§ **Problem to work on**
Write out the entries again. Match each one exactly.

§ **Data**
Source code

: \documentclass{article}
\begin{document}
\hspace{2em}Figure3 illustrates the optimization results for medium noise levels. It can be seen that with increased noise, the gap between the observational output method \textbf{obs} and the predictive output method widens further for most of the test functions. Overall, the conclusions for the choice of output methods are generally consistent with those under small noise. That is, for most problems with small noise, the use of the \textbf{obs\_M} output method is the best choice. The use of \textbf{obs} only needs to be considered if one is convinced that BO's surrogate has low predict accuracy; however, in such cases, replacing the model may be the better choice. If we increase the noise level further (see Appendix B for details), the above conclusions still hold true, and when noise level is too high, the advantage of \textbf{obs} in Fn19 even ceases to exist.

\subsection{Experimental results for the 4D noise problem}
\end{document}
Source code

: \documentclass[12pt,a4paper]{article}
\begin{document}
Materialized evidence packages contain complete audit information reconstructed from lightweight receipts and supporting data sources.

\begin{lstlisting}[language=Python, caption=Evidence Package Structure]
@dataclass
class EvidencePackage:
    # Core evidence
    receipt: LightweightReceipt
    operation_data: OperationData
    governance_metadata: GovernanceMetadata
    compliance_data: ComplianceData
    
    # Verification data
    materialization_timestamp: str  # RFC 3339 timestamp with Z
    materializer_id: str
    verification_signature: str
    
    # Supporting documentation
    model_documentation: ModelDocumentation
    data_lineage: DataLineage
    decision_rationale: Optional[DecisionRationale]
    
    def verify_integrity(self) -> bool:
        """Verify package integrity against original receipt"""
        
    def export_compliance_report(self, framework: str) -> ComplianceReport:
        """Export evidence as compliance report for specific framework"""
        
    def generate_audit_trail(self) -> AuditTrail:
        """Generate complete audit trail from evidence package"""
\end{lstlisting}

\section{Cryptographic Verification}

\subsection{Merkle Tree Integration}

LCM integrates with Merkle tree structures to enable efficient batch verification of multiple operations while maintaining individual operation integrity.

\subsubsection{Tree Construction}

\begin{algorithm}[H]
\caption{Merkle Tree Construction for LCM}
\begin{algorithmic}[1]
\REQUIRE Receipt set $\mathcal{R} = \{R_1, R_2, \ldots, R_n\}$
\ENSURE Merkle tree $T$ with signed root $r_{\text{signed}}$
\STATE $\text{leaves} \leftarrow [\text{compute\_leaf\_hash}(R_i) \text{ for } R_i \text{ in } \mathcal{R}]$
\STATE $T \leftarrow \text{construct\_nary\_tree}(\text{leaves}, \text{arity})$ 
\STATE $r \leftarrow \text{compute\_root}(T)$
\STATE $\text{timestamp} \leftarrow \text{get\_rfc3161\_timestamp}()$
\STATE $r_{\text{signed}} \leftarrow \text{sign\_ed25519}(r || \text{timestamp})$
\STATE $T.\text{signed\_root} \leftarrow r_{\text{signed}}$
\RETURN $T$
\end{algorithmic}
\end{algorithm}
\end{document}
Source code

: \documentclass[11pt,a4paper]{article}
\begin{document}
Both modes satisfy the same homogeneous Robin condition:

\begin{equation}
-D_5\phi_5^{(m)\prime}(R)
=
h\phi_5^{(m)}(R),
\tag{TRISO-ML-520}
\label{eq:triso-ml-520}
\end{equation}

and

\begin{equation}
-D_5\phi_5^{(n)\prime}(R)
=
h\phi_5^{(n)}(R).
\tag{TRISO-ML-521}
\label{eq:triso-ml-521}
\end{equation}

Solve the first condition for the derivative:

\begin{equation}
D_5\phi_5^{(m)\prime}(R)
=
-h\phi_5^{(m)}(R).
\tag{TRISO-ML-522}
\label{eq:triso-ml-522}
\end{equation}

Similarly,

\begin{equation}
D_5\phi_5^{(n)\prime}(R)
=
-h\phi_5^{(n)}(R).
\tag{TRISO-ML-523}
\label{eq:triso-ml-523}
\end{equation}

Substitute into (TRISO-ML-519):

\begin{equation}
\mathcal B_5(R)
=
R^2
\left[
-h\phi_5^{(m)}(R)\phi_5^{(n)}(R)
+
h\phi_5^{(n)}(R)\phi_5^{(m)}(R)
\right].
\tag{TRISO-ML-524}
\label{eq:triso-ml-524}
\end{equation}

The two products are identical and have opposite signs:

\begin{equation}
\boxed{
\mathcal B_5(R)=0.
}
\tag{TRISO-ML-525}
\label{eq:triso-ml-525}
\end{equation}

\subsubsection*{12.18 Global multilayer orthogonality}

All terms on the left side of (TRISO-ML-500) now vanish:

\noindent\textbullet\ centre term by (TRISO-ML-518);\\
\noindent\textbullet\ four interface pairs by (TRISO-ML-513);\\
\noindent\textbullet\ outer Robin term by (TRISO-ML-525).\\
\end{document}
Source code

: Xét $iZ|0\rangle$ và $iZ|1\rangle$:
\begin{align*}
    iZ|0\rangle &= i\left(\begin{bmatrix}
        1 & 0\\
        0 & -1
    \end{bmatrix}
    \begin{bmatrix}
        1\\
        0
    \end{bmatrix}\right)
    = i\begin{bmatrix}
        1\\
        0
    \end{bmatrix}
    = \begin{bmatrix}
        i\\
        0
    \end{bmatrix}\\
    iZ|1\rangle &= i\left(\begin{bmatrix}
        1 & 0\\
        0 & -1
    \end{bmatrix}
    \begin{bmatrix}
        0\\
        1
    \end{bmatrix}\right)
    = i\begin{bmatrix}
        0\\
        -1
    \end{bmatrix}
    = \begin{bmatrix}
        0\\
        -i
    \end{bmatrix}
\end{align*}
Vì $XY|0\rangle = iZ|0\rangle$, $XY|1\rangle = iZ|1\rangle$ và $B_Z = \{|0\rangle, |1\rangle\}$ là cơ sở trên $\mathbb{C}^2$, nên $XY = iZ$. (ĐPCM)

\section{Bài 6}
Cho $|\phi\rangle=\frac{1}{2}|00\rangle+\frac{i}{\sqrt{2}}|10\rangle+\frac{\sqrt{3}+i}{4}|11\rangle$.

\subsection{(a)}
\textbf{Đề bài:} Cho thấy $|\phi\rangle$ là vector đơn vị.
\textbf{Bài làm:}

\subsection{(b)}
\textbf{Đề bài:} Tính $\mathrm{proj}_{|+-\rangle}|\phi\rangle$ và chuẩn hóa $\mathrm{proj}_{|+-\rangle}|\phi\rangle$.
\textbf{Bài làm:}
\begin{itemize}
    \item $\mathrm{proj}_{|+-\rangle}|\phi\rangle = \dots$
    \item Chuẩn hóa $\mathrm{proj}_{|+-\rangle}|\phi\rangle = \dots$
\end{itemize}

§ **Output for this task**
Source code

: \documentclass{article}
\begin{document}
\hspace{2em}Figure3 illustrates the optimization results for medium noise levels. It can be seen that with increased noise, the gap between the observational output method \textbf{obs} and the predictive output method widens further for most of the test functions. Overall, the conclusions for the choice of output methods are generally consistent with those under small noise. That is, for most problems with small noise, the use of the \textbf{obs\_M} output method is the best choice. The use of \textbf{obs} only needs to be considered if one is convinced that BO's surrogate has low predict accuracy; however, in such cases, replacing the model may be the better choice. If we increase the noise level further (see Appendix B for details), the above conclusions still hold true, and when noise level is too high, the advantage of \textbf{obs} in Fn19 even ceases to exist.

\subsection{Experimental results for the 4D noise problem}
\end{document}
Source code

: \documentclass[12pt,a4paper]{article}
\begin{document}
Materialized evidence packages contain complete audit information reconstructed from lightweight receipts and supporting data sources.

\begin{lstlisting}[language=Python, caption=Evidence Package Structure]
@dataclass
class EvidencePackage:
    # Core evidence
    receipt: LightweightReceipt
    operation_data: OperationData
    governance_metadata: GovernanceMetadata
    compliance_data: ComplianceData
    
    # Verification data
    materialization_timestamp: str  # RFC 3339 timestamp with Z
    materializer_id: str
    verification_signature: str
    
    # Supporting documentation
    model_documentation: ModelDocumentation
    data_lineage: DataLineage
    decision_rationale: Optional[DecisionRationale]
    
    def verify_integrity(self) -> bool:
        """Verify package integrity against original receipt"""
        
    def export_compliance_report(self, framework: str) -> ComplianceReport:
        """Export evidence as compliance report for specific framework"""
        
    def generate_audit_trail(self) -> AuditTrail:
        """Generate complete audit trail from evidence package"""
\end{lstlisting}

\section{Cryptographic Verification}

\subsection{Merkle Tree Integration}

LCM integrates with Merkle tree structures to enable efficient batch verification of multiple operations while maintaining individual operation integrity.

\subsubsection{Tree Construction}

\begin{algorithm}[H]
\caption{Merkle Tree Construction for LCM}
\begin{algorithmic}[1]
\REQUIRE Receipt set $\mathcal{R} = \{R_1, R_2, \ldots, R_n\}$
\ENSURE Merkle tree $T$ with signed root $r_{\text{signed}}$
\STATE $\text{leaves} \leftarrow [\text{compute\_leaf\_hash}(R_i) \text{ for } R_i \text{ in } \mathcal{R}]$
\STATE $T \leftarrow \text{construct\_nary\_tree}(\text{leaves}, \text{arity})$ 
\STATE $r \leftarrow \text{compute\_root}(T)$
\STATE $\text{timestamp} \leftarrow \text{get\_rfc3161\_timestamp}()$
\STATE $r_{\text{signed}} \leftarrow \text{sign\_ed25519}(r || \text{timestamp})$
\STATE $T.\text{signed\_root} \leftarrow r_{\text{signed}}$
\RETURN $T$
\end{algorithmic}
\end{algorithm}
\end{document}
Source code

: \documentclass[11pt,a4paper]{article}
\begin{document}
Both modes satisfy the same homogeneous Robin condition:

\begin{equation}
-D_5\phi_5^{(m)\prime}(R)
=
h\phi_5^{(m)}(R),
\tag{TRISO-ML-520}
\label{eq:triso-ml-520}
\end{equation}

and

\begin{equation}
-D_5\phi_5^{(n)\prime}(R)
=
h\phi_5^{(n)}(R).
\tag{TRISO-ML-521}
\label{eq:triso-ml-521}
\end{equation}

Solve the first condition for the derivative:

\begin{equation}
D_5\phi_5^{(m)\prime}(R)
=
-h\phi_5^{(m)}(R).
\tag{TRISO-ML-522}
\label{eq:triso-ml-522}
\end{equation}

Similarly,

\begin{equation}
D_5\phi_5^{(n)\prime}(R)
=
-h\phi_5^{(n)}(R).
\tag{TRISO-ML-523}
\label{eq:triso-ml-523}
\end{equation}

Substitute into (TRISO-ML-519):

\begin{equation}
\mathcal B_5(R)
=
R^2
\left[
-h\phi_5^{(m)}(R)\phi_5^{(n)}(R)
+
h\phi_5^{(n)}(R)\phi_5^{(m)}(R)
\right].
\tag{TRISO-ML-524}
\label{eq:triso-ml-524}
\end{equation}

The two products are identical and have opposite signs:

\begin{equation}
\boxed{
\mathcal B_5(R)=0.
}
\tag{TRISO-ML-525}
\label{eq:triso-ml-525}
\end{equation}

\subsubsection*{12.18 Global multilayer orthogonality}

All terms on the left side of (TRISO-ML-500) now vanish:

\noindent\textbullet\ centre term by (TRISO-ML-518);\\
\noindent\textbullet\ four interface pairs by (TRISO-ML-513);\\
\noindent\textbullet\ outer Robin term by (TRISO-ML-525).\\
\end{document}
Source code

: Xét $iZ|0\rangle$ và $iZ|1\rangle$:
\begin{align*}
    iZ|0\rangle &= i\left(\begin{bmatrix}
        1 & 0\\
        0 & -1
    \end{bmatrix}
    \begin{bmatrix}
        1\\
        0
    \end{bmatrix}\right)
    = i\begin{bmatrix}
        1\\
        0
    \end{bmatrix}
    = \begin{bmatrix}
        i\\
        0
    \end{bmatrix}\\
    iZ|1\rangle &= i\left(\begin{bmatrix}
        1 & 0\\
        0 & -1
    \end{bmatrix}
    \begin{bmatrix}
        0\\
        1
    \end{bmatrix}\right)
    = i\begin{bmatrix}
        0\\
        -1
    \end{bmatrix}
    = \begin{bmatrix}
        0\\
        -i
    \end{bmatrix}
\end{align*}
Vì $XY|0\rangle = iZ|0\rangle$, $XY|1\rangle = iZ|1\rangle$ và $B_Z = \{|0\rangle, |1\rangle\}$ là cơ sở trên $\mathbb{C}^2$, nên $XY = iZ$. (ĐPCM)

\section{Bài 6}
Cho $|\phi\rangle=\frac{1}{2}|00\rangle+\frac{i}{\sqrt{2}}|10\rangle+\frac{\sqrt{3}+i}{4}|11\rangle$.

\subsection{(a)}
\textbf{Đề bài:} Cho thấy $|\phi\rangle$ là vector đơn vị.
\textbf{Bài làm:}

\subsection{(b)}
\textbf{Đề bài:} Tính $\mathrm{proj}_{|+-\rangle}|\phi\rangle$ và chuẩn hóa $\mathrm{proj}_{|+-\rangle}|\phi\rangle$.
\textbf{Bài làm:}
\begin{itemize}
    \item $\mathrm{proj}_{|+-\rangle}|\phi\rangle = \dots$
    \item Chuẩn hóa $\mathrm{proj}_{|+-\rangle}|\phi\rangle = \dots$
\end{itemize}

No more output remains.